- From: Curt Arnold <carnold@houston.rr.com>
- Date: Tue, 2 May 2000 22:33:01 -0500
- To: <www-xml-schema-comments@w3.org>
Section 2.3 Among these, the enumeration facet is one of the most useful and it can be constrain the values of almost simple type, except the boolean type. Why not the boolean type? xsi:null appears to use an enumerated boolean (allowing true but not 1). Anyway, I believe that xsl:null should accept false, 0, true and 1. With only true and 1 signifying null content. (you cannot create lists from complex types). For the narrative, I think it is probably more appropriate that you mention lists can't be derived from other list types. 3.4 Undeclared target namespaces I have a problem with this.
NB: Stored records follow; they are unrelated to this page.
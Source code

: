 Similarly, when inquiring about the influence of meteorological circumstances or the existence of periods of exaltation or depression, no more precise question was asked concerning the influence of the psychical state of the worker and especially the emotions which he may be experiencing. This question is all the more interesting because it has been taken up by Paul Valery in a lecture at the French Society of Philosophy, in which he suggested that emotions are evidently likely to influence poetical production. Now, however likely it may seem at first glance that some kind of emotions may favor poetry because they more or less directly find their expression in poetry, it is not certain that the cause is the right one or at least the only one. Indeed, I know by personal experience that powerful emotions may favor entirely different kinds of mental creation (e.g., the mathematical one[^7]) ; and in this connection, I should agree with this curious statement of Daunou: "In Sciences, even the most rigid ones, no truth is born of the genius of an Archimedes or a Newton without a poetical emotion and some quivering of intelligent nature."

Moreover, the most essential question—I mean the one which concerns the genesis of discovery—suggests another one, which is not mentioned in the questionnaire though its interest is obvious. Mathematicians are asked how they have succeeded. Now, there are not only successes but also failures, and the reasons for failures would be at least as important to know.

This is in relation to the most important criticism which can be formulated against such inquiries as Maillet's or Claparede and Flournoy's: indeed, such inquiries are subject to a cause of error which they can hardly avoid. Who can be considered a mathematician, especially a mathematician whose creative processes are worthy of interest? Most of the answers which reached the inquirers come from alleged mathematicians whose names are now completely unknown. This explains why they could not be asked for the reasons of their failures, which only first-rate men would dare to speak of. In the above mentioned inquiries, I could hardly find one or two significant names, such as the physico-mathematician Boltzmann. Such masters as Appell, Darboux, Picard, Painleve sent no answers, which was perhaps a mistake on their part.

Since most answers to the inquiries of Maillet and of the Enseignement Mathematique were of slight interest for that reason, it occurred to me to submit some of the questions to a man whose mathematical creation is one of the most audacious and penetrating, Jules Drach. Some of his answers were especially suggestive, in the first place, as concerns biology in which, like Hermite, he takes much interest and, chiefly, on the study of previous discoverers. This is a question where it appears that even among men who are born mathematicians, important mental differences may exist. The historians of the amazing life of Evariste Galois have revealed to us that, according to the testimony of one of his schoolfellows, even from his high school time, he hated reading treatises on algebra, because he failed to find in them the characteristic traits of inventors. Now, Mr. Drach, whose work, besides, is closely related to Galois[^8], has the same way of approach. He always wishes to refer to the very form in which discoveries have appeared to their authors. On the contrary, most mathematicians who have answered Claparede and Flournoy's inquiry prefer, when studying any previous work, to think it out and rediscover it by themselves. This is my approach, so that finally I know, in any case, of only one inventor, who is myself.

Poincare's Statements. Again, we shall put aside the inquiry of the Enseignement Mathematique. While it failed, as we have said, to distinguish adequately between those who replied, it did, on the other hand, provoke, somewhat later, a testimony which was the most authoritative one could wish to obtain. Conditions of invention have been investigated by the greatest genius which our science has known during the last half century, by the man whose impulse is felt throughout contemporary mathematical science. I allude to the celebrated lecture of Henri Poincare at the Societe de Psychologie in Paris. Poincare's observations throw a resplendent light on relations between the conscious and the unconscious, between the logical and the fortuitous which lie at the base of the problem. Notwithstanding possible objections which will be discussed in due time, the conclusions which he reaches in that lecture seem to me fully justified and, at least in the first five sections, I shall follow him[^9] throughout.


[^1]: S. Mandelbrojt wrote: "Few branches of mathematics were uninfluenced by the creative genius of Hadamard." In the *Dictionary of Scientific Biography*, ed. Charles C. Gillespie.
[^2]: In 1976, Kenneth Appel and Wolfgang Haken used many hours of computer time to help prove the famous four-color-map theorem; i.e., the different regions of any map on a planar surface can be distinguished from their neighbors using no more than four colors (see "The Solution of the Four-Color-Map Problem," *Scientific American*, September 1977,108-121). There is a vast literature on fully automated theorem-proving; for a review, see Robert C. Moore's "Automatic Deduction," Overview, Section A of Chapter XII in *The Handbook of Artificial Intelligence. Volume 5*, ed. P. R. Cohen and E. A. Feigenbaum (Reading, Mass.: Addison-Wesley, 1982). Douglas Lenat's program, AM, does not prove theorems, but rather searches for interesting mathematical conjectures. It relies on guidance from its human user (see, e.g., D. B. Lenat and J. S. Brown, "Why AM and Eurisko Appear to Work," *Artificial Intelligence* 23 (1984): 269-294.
If you are going to the point of defining a schema, these elements and attributes are in a conceptual namespace whether or not you give it a name. The way targetNamespace is defined, I cannot write one schema that could be used to validate a XML 1.0 sans namespace document and also used in a to validate a document with namespace support. I can't even use include since the targetNamespaces wouldn't match. What I would recommend is that targetNamespace be required for schema definition. However, the XML 1.0 binding mechanism could specify both a validation namespace and schema location. The noNamespaceSchemaLocation could be a list of two URI's with the first being the validation namespace and the second being the schema location. 4.2 Deriving Types by Extension Furthermore, the two content models are treated as two children of a sequential group. I actually prefer this behavior, but it might be out of synch with our recent discussion about behavior when the base type has content model mixed.